*Dataset extract*
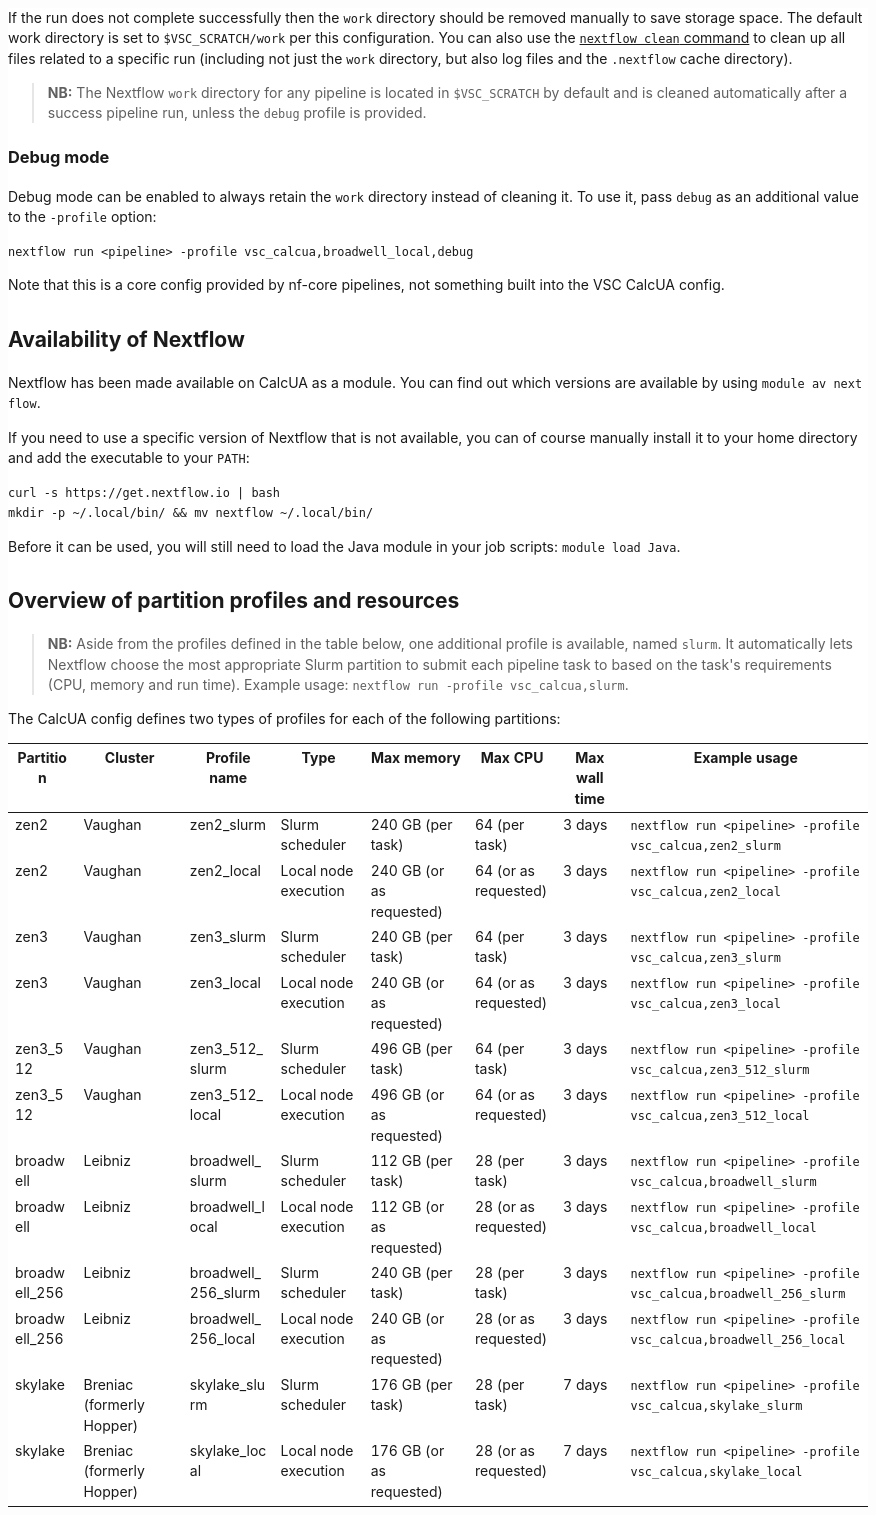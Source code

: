 If the run does not complete successfully then the `work` directory should be removed manually to save storage space. The default work directory is set to `$VSC_SCRATCH/work` per this configuration. You can also use the [`nextflow clean` command](https://www.nextflow.io/docs/latest/cli.html#clean) to clean up all files related to a specific run (including not just the `work` directory, but also log files and the `.nextflow` cache directory).

> **NB:** The Nextflow `work` directory for any pipeline is located in `$VSC_SCRATCH` by default and is cleaned automatically after a success pipeline run, unless the `debug` profile is provided.

### Debug mode

Debug mode can be enabled to always retain the `work` directory instead of cleaning it. To use it, pass `debug` as an additional value to the `-profile` option:

`nextflow run <pipeline> -profile vsc_calcua,broadwell_local,debug`

Note that this is a core config provided by nf-core pipelines, not something built into the VSC CalcUA config.

## Availability of Nextflow

Nextflow has been made available on CalcUA as a module. You can find out which versions are available by using `module av nextflow`.

If you need to use a specific version of Nextflow that is not available, you can of course manually install it to your home directory and add the executable to your `PATH`:

```
curl -s https://get.nextflow.io | bash
mkdir -p ~/.local/bin/ && mv nextflow ~/.local/bin/
```

Before it can be used, you will still need to load the Java module in your job scripts: `module load Java`.

## Overview of partition profiles and resources

> **NB:** Aside from the profiles defined in the table below, one additional profile is available, named `slurm`. It automatically lets Nextflow choose the most appropriate Slurm partition to submit each pipeline task to based on the task's requirements (CPU, memory and run time).
> Example usage: `nextflow run -profile vsc_calcua,slurm`.

The CalcUA config defines two types of profiles for each of the following partitions:

| Partition     | Cluster                   | Profile name        | Type                 | Max memory               | Max CPU              | Max wall time | Example usage                                                     |
| ------------- | ------------------------- | ------------------- | -------------------- | ------------------------ | -------------------- | ------------- | ----------------------------------------------------------------- |
| zen2          | Vaughan                   | zen2_slurm          | Slurm scheduler      | 240 GB (per task)        | 64 (per task)        | 3 days        | `nextflow run <pipeline> -profile vsc_calcua,zen2_slurm`          |
| zen2          | Vaughan                   | zen2_local          | Local node execution | 240 GB (or as requested) | 64 (or as requested) | 3 days        | `nextflow run <pipeline> -profile vsc_calcua,zen2_local`          |
| zen3          | Vaughan                   | zen3_slurm          | Slurm scheduler      | 240 GB (per task)        | 64 (per task)        | 3 days        | `nextflow run <pipeline> -profile vsc_calcua,zen3_slurm`          |
| zen3          | Vaughan                   | zen3_local          | Local node execution | 240 GB (or as requested) | 64 (or as requested) | 3 days        | `nextflow run <pipeline> -profile vsc_calcua,zen3_local`          |
| zen3_512      | Vaughan                   | zen3_512_slurm      | Slurm scheduler      | 496 GB (per task)        | 64 (per task)        | 3 days        | `nextflow run <pipeline> -profile vsc_calcua,zen3_512_slurm`      |
| zen3_512      | Vaughan                   | zen3_512_local      | Local node execution | 496 GB (or as requested) | 64 (or as requested) | 3 days        | `nextflow run <pipeline> -profile vsc_calcua,zen3_512_local`      |
| broadwell     | Leibniz                   | broadwell_slurm     | Slurm scheduler      | 112 GB (per task)        | 28 (per task)        | 3 days        | `nextflow run <pipeline> -profile vsc_calcua,broadwell_slurm`     |
| broadwell     | Leibniz                   | broadwell_local     | Local node execution | 112 GB (or as requested) | 28 (or as requested) | 3 days        | `nextflow run <pipeline> -profile vsc_calcua,broadwell_local`     |
| broadwell_256 | Leibniz                   | broadwell_256_slurm | Slurm scheduler      | 240 GB (per task)        | 28 (per task)        | 3 days        | `nextflow run <pipeline> -profile vsc_calcua,broadwell_256_slurm` |
| broadwell_256 | Leibniz                   | broadwell_256_local | Local node execution | 240 GB (or as requested) | 28 (or as requested) | 3 days        | `nextflow run <pipeline> -profile vsc_calcua,broadwell_256_local` |
| skylake       | Breniac (formerly Hopper) | skylake_slurm       | Slurm scheduler      | 176 GB (per task)        | 28 (per task)        | 7 days        | `nextflow run <pipeline> -profile vsc_calcua,skylake_slurm`       |
| skylake       | Breniac (formerly Hopper) | skylake_local       | Local node execution | 176 GB (or as requested) | 28 (or as requested) | 7 days        | `nextflow run <pipeline> -profile vsc_calcua,skylake_local`       |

*Aim of the exercise*
If a line in the entries contains "formerly", copy it.

*Exercise result*
| skylake       | Breniac (formerly Hopper) | skylake_slurm       | Slurm scheduler      | 176 GB (per task)        | 28 (per task)        | 7 days        | `nextflow run <pipeline> -profile vsc_calcua,skylake_slurm`       |
| skylake       | Breniac (formerly Hopper) | skylake_local       | Local node execution | 176 GB (or as requested) | 28 (or as requested) | 7 days        | `nextflow run <pipeline> -profile vsc_calcua,skylake_local`       |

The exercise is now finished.